[PROBLEM TO WORK ON]: Transcribe word for word the lines below from the line with "Generative Adversarial Networks**" through the line with "- intro: Allen", ends included.

[DATA]:

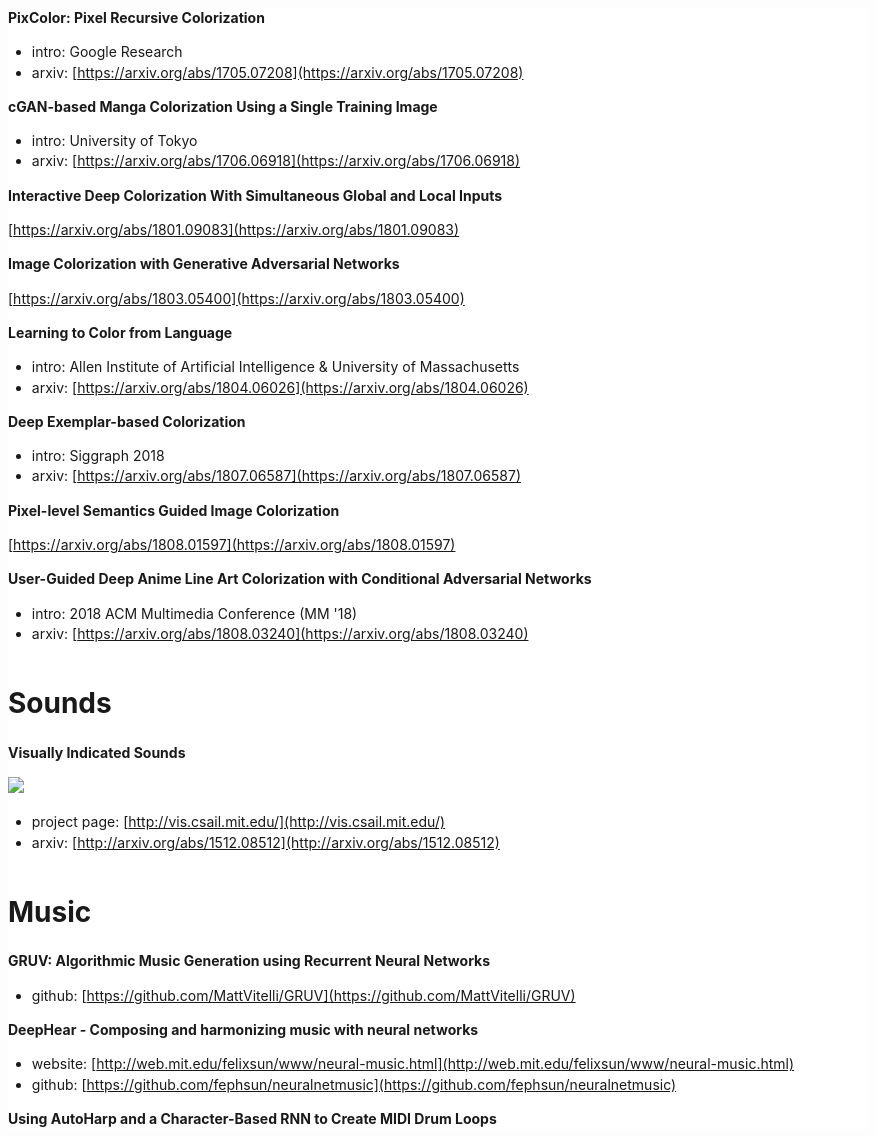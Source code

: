 **PixColor: Pixel Recursive Colorization**

- intro: Google Research
- arxiv: [https://arxiv.org/abs/1705.07208](https://arxiv.org/abs/1705.07208)

**cGAN-based Manga Colorization Using a Single Training Image**

- intro: University of Tokyo
- arxiv: [https://arxiv.org/abs/1706.06918](https://arxiv.org/abs/1706.06918)

**Interactive Deep Colorization With Simultaneous Global and Local Inputs**

[https://arxiv.org/abs/1801.09083](https://arxiv.org/abs/1801.09083)

**Image Colorization with Generative Adversarial Networks**

[https://arxiv.org/abs/1803.05400](https://arxiv.org/abs/1803.05400)

**Learning to Color from Language**

- intro: Allen Institute of Artificial Intelligence & University of Massachusetts
- arxiv: [https://arxiv.org/abs/1804.06026](https://arxiv.org/abs/1804.06026)

**Deep Exemplar-based Colorization**

- intro: Siggraph 2018
- arxiv: [https://arxiv.org/abs/1807.06587](https://arxiv.org/abs/1807.06587)

**Pixel-level Semantics Guided Image Colorization**

[https://arxiv.org/abs/1808.01597](https://arxiv.org/abs/1808.01597)

**User-Guided Deep Anime Line Art Colorization with Conditional Adversarial Networks**

- intro: 2018 ACM Multimedia Conference (MM '18)
- arxiv: [https://arxiv.org/abs/1808.03240](https://arxiv.org/abs/1808.03240)

# Sounds

**Visually Indicated Sounds**

![](http://vis.csail.mit.edu/pipeline.jpg)

- project page: [http://vis.csail.mit.edu/](http://vis.csail.mit.edu/)
- arxiv: [http://arxiv.org/abs/1512.08512](http://arxiv.org/abs/1512.08512)

# Music

**GRUV: Algorithmic Music Generation using Recurrent Neural Networks**

- github: [https://github.com/MattVitelli/GRUV](https://github.com/MattVitelli/GRUV)

**DeepHear - Composing and harmonizing music with neural networks**

- website: [http://web.mit.edu/felixsun/www/neural-music.html](http://web.mit.edu/felixsun/www/neural-music.html)
- github: [https://github.com/fephsun/neuralnetmusic](https://github.com/fephsun/neuralnetmusic)

**Using AutoHarp and a Character-Based RNN to Create MIDI Drum Loops**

[FINISHED TASK]:
**Image Colorization with Generative Adversarial Networks**

[https://arxiv.org/abs/1803.05400](https://arxiv.org/abs/1803.05400)

**Learning to Color from Language**

- intro: Allen Institute of Artificial Intelligence & University of Massachusetts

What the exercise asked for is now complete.